• Task directions
Search the entries below for "FaceBotContext" and copy each matching line.

::::

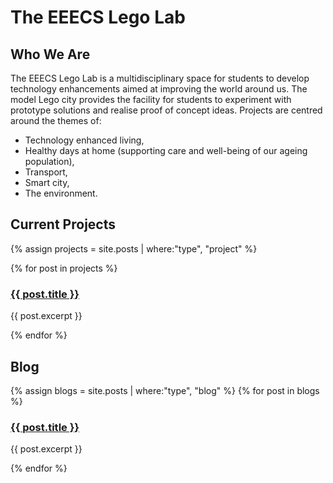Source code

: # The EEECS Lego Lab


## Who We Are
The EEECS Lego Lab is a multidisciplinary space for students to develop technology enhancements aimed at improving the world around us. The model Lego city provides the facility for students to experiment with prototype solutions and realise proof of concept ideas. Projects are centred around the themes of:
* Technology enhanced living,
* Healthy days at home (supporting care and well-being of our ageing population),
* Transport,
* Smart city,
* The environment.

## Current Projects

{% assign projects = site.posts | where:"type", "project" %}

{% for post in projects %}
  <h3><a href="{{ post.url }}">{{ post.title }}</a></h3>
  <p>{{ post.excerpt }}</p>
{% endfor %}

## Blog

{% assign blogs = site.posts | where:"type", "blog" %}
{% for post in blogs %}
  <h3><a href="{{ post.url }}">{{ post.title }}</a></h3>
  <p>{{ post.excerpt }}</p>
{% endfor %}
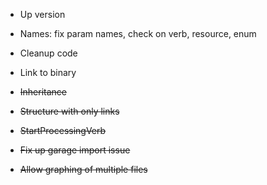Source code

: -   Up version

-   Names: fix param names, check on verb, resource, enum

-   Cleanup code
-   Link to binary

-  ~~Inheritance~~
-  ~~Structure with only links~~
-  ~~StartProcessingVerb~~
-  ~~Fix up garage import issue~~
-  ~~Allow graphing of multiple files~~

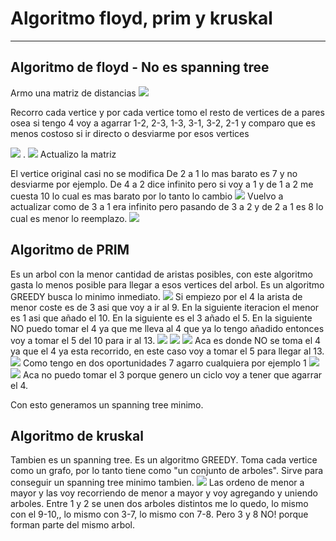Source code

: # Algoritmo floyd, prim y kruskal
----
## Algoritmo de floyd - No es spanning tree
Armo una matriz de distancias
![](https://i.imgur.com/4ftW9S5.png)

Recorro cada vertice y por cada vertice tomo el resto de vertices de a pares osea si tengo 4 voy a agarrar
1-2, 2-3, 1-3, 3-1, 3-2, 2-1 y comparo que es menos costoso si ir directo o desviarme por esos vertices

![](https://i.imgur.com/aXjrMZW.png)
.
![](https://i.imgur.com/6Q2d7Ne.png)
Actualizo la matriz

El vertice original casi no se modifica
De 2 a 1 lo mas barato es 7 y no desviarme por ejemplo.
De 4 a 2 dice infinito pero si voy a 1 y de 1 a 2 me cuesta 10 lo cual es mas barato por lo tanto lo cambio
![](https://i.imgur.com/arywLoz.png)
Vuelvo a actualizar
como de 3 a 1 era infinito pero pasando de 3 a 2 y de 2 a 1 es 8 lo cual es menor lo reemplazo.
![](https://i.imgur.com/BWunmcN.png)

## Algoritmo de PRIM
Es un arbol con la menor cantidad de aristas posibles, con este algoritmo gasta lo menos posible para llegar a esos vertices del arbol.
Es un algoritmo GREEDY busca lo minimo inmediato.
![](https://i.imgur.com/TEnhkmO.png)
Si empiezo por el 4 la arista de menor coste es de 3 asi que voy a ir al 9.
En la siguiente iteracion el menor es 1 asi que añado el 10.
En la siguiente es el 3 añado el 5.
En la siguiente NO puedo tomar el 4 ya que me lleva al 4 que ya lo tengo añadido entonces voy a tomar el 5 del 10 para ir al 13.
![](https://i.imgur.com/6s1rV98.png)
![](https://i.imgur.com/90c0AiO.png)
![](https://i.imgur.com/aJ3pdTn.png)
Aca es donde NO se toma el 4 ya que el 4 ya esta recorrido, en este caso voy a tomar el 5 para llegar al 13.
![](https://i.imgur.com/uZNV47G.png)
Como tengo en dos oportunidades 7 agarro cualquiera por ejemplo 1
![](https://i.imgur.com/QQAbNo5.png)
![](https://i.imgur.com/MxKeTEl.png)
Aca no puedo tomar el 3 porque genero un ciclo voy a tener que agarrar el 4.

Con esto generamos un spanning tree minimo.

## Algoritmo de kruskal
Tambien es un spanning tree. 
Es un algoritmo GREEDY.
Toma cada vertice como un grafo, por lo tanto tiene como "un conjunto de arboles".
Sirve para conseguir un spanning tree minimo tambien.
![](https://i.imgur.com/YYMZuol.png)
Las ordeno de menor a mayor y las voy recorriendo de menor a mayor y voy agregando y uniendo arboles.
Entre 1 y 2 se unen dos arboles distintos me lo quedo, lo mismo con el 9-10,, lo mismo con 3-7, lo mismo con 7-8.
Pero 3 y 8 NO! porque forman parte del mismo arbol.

::::

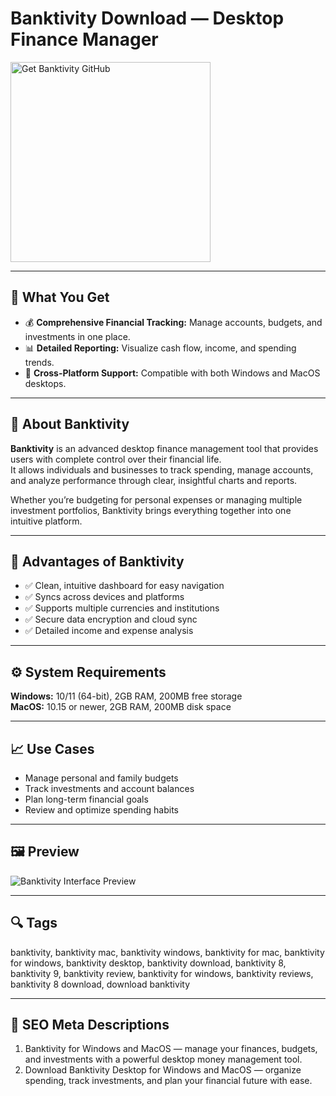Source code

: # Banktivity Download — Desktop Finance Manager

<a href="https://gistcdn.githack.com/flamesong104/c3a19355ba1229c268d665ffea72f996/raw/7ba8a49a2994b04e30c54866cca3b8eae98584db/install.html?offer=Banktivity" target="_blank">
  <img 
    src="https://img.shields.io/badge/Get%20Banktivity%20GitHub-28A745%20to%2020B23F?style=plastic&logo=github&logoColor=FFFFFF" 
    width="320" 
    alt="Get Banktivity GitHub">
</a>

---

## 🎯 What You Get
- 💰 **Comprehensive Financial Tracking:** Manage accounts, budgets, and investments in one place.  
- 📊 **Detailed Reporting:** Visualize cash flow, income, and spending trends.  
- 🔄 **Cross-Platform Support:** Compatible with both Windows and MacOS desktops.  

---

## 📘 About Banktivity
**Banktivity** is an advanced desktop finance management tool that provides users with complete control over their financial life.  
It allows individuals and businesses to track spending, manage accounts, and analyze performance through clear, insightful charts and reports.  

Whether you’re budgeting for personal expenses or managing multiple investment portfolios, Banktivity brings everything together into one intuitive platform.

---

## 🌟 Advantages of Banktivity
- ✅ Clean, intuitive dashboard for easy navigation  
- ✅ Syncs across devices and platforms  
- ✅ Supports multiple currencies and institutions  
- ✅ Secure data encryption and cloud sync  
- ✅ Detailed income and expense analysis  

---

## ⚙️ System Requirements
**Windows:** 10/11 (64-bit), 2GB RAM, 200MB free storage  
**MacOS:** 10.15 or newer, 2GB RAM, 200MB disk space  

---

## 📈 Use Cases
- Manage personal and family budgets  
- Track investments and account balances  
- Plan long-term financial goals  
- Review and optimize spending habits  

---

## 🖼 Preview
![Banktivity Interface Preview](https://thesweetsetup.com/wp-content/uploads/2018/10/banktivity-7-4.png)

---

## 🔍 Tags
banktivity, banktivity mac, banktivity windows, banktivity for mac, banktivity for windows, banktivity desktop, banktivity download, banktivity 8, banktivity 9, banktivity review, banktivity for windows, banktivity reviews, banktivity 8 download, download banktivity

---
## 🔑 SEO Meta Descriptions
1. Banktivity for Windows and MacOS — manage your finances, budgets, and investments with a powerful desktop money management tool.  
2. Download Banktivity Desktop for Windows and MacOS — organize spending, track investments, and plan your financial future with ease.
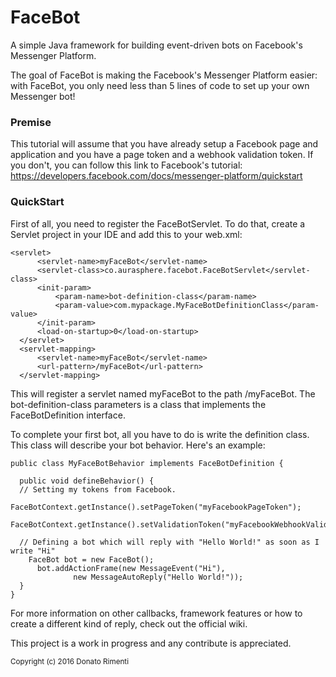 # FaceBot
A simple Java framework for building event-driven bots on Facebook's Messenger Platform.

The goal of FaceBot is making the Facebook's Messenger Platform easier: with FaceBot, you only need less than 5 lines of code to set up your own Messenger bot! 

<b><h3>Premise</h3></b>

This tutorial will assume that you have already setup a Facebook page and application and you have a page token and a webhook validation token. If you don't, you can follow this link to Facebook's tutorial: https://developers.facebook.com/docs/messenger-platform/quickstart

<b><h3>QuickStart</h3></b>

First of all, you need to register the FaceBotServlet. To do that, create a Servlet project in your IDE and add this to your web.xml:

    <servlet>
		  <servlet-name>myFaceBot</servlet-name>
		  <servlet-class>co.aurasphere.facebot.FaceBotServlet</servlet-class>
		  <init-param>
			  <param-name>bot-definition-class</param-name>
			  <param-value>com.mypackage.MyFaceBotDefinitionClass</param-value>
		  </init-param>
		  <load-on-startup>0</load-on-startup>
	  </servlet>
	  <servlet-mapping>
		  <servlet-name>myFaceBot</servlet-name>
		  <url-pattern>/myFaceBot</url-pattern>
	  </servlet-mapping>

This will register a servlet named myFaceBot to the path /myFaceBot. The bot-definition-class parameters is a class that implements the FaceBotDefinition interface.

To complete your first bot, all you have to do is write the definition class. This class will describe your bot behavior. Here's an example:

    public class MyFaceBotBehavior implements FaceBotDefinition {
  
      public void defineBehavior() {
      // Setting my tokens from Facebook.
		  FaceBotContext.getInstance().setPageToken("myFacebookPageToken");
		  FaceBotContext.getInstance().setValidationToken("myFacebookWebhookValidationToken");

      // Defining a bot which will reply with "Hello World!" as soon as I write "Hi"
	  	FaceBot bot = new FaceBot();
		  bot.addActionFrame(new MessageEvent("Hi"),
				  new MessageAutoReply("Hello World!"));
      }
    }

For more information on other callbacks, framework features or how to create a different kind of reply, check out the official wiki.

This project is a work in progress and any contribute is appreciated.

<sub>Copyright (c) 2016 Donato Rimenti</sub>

::::

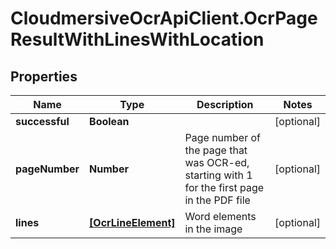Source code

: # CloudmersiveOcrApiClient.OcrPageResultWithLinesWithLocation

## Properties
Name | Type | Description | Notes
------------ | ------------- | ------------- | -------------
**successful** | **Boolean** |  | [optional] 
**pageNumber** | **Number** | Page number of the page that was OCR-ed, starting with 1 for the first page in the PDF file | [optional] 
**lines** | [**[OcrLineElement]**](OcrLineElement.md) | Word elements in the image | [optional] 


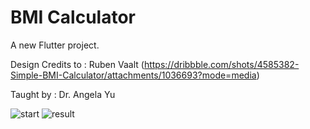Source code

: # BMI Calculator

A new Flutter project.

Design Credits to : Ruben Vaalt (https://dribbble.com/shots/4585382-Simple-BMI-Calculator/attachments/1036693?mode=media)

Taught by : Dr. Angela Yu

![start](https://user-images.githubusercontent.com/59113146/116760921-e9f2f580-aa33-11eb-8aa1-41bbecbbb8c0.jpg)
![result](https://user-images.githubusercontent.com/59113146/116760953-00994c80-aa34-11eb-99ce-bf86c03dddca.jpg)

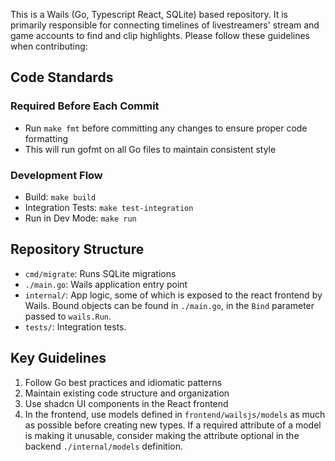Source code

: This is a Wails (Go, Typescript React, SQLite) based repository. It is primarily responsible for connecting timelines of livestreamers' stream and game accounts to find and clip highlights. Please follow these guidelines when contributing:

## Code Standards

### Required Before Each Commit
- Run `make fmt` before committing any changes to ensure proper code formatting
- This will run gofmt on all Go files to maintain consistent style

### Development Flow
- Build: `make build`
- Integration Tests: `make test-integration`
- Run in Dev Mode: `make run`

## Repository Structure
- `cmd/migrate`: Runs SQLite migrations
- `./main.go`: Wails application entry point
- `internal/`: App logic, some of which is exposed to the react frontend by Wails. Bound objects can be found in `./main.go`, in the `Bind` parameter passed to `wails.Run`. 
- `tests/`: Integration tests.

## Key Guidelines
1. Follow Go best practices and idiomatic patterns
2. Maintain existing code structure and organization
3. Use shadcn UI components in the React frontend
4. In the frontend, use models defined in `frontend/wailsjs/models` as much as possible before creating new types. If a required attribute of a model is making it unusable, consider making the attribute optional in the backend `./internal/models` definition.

::::

• Response for this exercise
		  FaceBotContext.getInstance().setPageToken("myFacebookPageToken");
		  FaceBotContext.getInstance().setValidationToken("myFacebookWebhookValidationToken");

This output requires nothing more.